▶ _Task brief_
Below are some entries. Repeat exactly the lines from the one with "the bulk supersymmetries" through the one with "non linearly on", and only those.

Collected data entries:
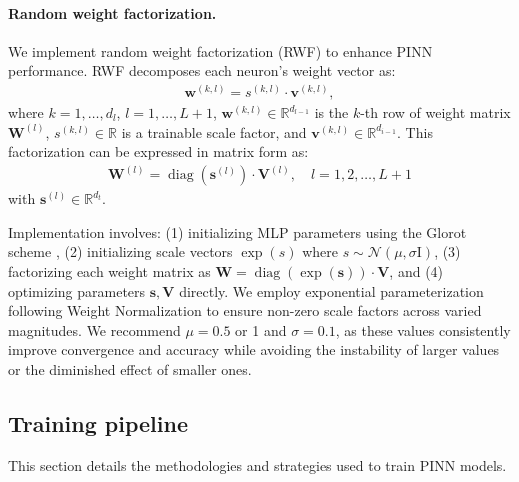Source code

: \paragraph{Random weight factorization.} We implement random weight factorization (RWF) \cite{wang2022random} to enhance PINN performance. RWF decomposes each neuron's weight vector as:
\begin{align}
    \mathbf{w}^{(k, l)}=s^{(k, l)} \cdot \mathbf{v}^{(k, l)},
\end{align}
where $k=1,\ldots,d_l$, $l=1,\ldots,L+1$, $\mathbf{w}^{(k, l)} \in \mathbb{R}^{d_{l-1}}$ is the $k$-th row of weight matrix $\mathbf{W}^{(l)}$, $s^{(k, l)} \in \mathbb{R}$ is a trainable scale factor, and $\mathbf{v}^{(k, l)} \in \mathbb{R}^{d_{i-1}}$. This factorization can be expressed in matrix form as:
\begin{align}
    \mathbf{W}^{(l)}=\operatorname{diag}\left(\mathbf{s}^{(l)}\right) \cdot \mathbf{V}^{(l)}, \quad l=1,2, \ldots, L+1
\end{align}
with $\mathbf{s}^{(l)} \in \mathbb{R}^{d_t}$.

Implementation involves: (1) initializing MLP parameters using the Glorot scheme \cite{glorot2010understanding}, (2) initializing scale vectors $\exp(s)$ where $s \sim \mathcal{N}(\mu, \sigma \mathrm{I})$, (3) factorizing each weight matrix as $\mathbf{W}=\operatorname{diag}(\exp (\mathbf{s})) \cdot \mathbf{V}$, and (4) optimizing parameters $\mathbf{s}, \mathbf{V}$ directly. We employ exponential parameterization following Weight Normalization \cite{salimans2016weight} to ensure non-zero scale factors across varied magnitudes. We recommend $\mu=0.5$ or 1 and $\sigma=0.1$, as these values consistently improve convergence and accuracy while avoiding the instability of larger values or the diminished effect of smaller ones.



\subsection{Training pipeline}
\label{appendix:training}

This section details the methodologies and strategies used to train PINN models.

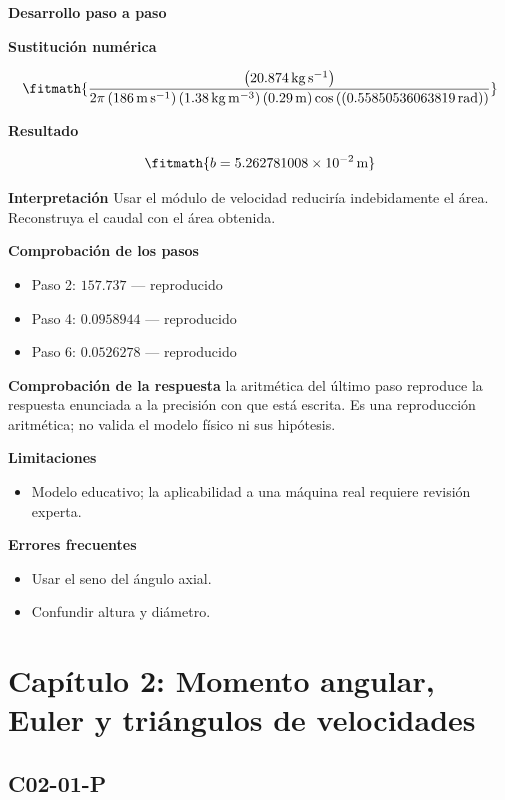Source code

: \documentclass[10pt,openany]{book}
\begin{document}
\noindent\textbf{Desarrollo paso a paso}



\noindent\textbf{Sustitución numérica}

\[
\fitmath{\frac{\left(20.874\,\mathrm{kg}\,\mathrm{s}^{-1}\right)}{2 \pi \left(186\,\mathrm{m}\,\mathrm{s}^{-1}\right) \left(1.38\,\mathrm{kg}\,\mathrm{m}^{-3}\right) \left(0.29\,\mathrm{m}\right) \cos{\left(\left(0.55850536063819\,\mathrm{rad}\right) \right)}}}
\]

\noindent\textbf{Resultado}

\[
\fitmath{b=5.262781008\times10^{-2}\,\mathrm{m}}
\]

\noindent\textbf{Interpretación}
Usar el módulo de velocidad reduciría indebidamente el área. Reconstruya el caudal con el área obtenida.

\noindent\textbf{Comprobación de los pasos}
\begin{itemize}
\item Paso 2: $157.737$ — reproducido
\item Paso 4: $0.0958944$ — reproducido
\item Paso 6: $0.0526278$ — reproducido
\end{itemize}

\noindent\textbf{Comprobación de la respuesta} la aritmética del último paso reproduce la respuesta enunciada a la precisión con que está escrita. Es una reproducción aritmética; no valida el modelo físico ni sus hipótesis.

\noindent\textbf{Limitaciones}
\begin{itemize}
\item Modelo educativo; la aplicabilidad a una máquina real requiere revisión experta.
\end{itemize}

\noindent\textbf{Errores frecuentes}
\begin{itemize}
\item Usar el seno del ángulo axial.
\item Confundir altura y diámetro.
\end{itemize}
\section{Capítulo 2: Momento angular, Euler y triángulos de velocidades}
\subsection*{C02-01-P}
\end{document}
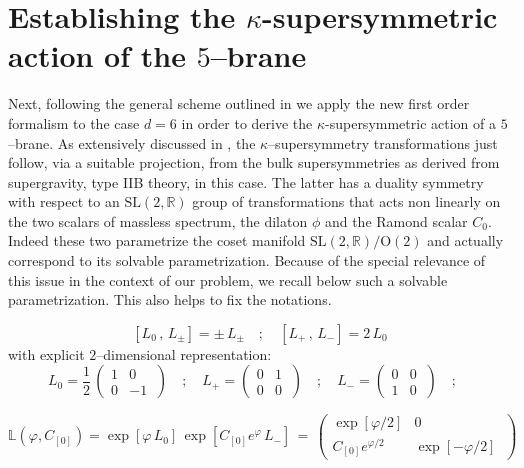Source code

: \documentclass[a4paper,11pt]{article}
\newcommand{\ft}[2]{{\textstyle\frac{#1}{#2}}}
\begin{document}
\section{Establishing the $\kappa$-supersymmetric action of the $5$--brane}
\label{thed3examp}
Next, following the general scheme outlined in \cite{noidued3} we apply
the new first order formalism  to the case $d=6$ in order to derive the $\kappa$-supersymmetric
action of a $5$--brane. As extensively discussed in \cite{noidued3},
the $\kappa$--supersymmetry transformations just follow, via a suitable projection, from
the bulk supersymmetries as derived from supergravity, type IIB
theory, in this case. The latter has a duality symmetry with respect
to an $\mathrm{SL(2,\mathbb{R})}$ group of transformations that acts
non linearly on the two scalars of massless spectrum, the dilaton $\phi$ and
the Ramond scalar $C_0$. Indeed these two parametrize the coset
manifold $\mathrm{SL(2,\mathbb{R})}/\mathrm{O(2)}$ and actually
correspond to its solvable parametrization. Because of the special
relevance of this issue in the context of our problem, we recall below
such a solvable parametrization. This also helps to fix the notations.
\par
{}
\begin{equation}
  \left[ L_0 \, , \, L_\pm \right] = \pm \, L_\pm \quad ; \quad \left[ L_+ \, , \, L_- \right] = 2 \,
  L_0
\label{sl2alg}
\end{equation}
with explicit $2$--dimensional representation:
\begin{equation}
  L_0= \ft 1 2 \, \left( \begin{array}{cc}
    1 & 0 \\
    0 & -1 \
  \end{array}\right) \quad ; \quad L_+= \left( \begin{array}{cc}
    0 & 1 \\
    0 & 0 \
  \end{array}\right) \quad ; \quad L_-= \left( \begin{array}{cc}
    0 & 0 \\
    1 & 0 \
  \end{array}\right) \quad ; \quad
\label{2drepsl2r}
\end{equation}
\par
{}
\begin{equation}
  \mathbb{L}\left( \varphi , C_{[0]} \right) =\exp \left[  \varphi \, L_0 \right]  \, \exp \left[
  C_{[0]} e^{\varphi} \, L_-\right] \, = \, \left( \begin{array}{cc}
    \exp[\varphi/2] & 0 \\
    C_{[0]}e^{\varphi/2} & \exp[-\varphi/2] \
  \end{array}\right)
\label{Lfatcoset}
\end{equation}
\end{document}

▶ _Output_
the bulk supersymmetries as derived from supergravity, type IIB
theory, in this case. The latter has a duality symmetry with respect
to an $\mathrm{SL(2,\mathbb{R})}$ group of transformations that acts
non linearly on the two scalars of massless spectrum, the dilaton $\phi$ and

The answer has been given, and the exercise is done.